#### Task to carry out
Search the data for the word "comparison" and copy every line that contains it.
[Data to examine — start]
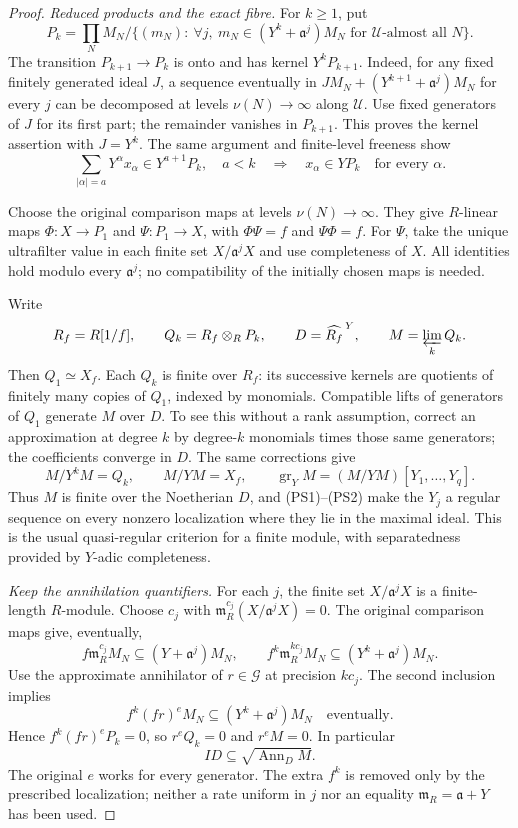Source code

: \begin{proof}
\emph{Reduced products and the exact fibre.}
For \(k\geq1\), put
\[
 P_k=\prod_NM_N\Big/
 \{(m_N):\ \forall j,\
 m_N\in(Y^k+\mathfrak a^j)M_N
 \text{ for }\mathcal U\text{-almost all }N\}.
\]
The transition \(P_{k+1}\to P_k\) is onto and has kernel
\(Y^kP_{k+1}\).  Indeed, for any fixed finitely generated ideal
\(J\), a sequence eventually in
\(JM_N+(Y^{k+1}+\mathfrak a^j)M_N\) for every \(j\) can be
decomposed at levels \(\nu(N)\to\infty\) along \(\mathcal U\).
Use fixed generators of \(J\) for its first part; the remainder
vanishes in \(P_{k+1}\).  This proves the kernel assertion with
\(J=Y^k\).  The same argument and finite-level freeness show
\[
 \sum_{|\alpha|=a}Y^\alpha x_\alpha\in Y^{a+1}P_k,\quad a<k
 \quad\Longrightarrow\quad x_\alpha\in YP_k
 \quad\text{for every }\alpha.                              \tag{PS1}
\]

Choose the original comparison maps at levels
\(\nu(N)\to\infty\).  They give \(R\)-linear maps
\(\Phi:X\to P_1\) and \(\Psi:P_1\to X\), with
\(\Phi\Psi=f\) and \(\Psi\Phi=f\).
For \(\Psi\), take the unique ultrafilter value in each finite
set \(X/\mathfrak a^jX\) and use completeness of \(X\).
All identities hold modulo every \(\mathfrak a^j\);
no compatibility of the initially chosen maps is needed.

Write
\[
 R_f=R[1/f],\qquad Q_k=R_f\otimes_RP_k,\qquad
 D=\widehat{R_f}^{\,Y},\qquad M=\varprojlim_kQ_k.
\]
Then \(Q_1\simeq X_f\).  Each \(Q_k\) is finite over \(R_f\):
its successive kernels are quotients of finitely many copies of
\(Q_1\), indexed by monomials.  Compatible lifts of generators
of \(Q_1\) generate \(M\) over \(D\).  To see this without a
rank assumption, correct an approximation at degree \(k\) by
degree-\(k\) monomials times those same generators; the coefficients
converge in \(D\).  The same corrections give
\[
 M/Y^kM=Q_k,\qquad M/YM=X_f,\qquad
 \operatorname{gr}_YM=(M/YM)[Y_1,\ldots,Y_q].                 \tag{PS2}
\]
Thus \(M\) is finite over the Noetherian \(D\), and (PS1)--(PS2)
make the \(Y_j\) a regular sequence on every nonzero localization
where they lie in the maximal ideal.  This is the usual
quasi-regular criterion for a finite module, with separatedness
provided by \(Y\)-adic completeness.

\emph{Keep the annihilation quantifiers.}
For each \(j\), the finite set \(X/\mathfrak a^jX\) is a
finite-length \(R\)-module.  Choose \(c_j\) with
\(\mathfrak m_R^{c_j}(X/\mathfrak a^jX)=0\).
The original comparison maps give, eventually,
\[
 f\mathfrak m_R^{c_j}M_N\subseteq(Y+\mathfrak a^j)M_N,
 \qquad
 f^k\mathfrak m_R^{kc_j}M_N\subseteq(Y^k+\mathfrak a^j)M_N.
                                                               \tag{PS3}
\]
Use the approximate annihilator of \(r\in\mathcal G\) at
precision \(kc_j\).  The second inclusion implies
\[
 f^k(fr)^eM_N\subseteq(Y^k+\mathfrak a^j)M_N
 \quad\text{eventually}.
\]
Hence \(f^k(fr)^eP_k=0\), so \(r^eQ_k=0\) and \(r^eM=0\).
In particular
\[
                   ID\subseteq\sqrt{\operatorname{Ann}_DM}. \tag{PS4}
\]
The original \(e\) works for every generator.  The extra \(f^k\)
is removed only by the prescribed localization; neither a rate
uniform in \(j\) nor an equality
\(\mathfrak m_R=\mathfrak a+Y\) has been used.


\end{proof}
[Data to examine — finish]
[Data to examine — start]
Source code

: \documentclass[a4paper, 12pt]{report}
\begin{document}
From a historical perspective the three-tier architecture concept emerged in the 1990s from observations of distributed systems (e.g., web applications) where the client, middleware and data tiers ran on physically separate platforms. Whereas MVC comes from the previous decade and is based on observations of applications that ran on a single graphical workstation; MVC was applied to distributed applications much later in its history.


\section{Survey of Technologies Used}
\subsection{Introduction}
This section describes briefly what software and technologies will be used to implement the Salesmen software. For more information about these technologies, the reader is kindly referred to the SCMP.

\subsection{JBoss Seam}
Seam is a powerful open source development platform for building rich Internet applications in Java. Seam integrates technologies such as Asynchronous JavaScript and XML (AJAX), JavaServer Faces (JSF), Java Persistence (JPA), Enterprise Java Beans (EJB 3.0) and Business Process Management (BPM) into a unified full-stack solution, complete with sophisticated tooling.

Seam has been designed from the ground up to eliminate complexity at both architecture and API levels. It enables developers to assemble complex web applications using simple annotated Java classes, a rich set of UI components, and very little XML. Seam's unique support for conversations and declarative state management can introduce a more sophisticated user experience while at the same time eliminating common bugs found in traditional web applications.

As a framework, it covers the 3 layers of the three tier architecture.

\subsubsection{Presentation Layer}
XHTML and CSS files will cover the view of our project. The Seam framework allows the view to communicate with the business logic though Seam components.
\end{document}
[Data to examine — finish]
[Data to examine — start]
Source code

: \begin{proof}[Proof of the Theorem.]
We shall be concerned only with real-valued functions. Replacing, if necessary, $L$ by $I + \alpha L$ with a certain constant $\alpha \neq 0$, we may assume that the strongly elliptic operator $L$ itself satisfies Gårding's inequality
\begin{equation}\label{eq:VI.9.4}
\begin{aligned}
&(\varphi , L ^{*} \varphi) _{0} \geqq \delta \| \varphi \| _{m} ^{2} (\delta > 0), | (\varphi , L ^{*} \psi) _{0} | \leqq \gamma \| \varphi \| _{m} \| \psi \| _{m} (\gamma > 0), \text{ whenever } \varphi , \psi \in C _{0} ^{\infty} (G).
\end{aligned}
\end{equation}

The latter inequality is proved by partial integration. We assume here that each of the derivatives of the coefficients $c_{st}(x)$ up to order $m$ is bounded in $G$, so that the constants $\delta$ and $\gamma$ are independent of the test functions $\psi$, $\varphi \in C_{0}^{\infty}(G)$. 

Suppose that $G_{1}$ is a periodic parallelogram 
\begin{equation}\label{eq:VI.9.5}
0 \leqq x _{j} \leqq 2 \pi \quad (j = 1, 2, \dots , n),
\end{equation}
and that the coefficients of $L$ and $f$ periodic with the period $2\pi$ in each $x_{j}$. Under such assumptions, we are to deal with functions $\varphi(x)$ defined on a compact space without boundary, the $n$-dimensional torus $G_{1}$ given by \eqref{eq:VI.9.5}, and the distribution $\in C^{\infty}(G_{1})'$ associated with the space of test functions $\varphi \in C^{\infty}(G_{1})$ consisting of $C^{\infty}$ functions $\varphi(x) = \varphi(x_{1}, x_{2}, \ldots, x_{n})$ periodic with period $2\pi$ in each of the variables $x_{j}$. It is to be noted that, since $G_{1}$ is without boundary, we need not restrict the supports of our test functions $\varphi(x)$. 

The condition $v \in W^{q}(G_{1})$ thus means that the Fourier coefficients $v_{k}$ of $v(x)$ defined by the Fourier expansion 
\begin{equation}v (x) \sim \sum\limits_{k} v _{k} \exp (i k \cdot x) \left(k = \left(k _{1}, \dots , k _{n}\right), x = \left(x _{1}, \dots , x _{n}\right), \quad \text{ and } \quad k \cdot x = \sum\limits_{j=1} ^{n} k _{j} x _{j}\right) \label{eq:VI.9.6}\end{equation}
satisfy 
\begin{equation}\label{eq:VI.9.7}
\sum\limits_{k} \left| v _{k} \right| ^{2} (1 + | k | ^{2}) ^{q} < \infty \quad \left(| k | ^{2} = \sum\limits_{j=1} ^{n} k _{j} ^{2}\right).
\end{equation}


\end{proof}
[Data to examine — finish]
#### Output below
Choose the original comparison maps at levels
The original comparison maps give, eventually,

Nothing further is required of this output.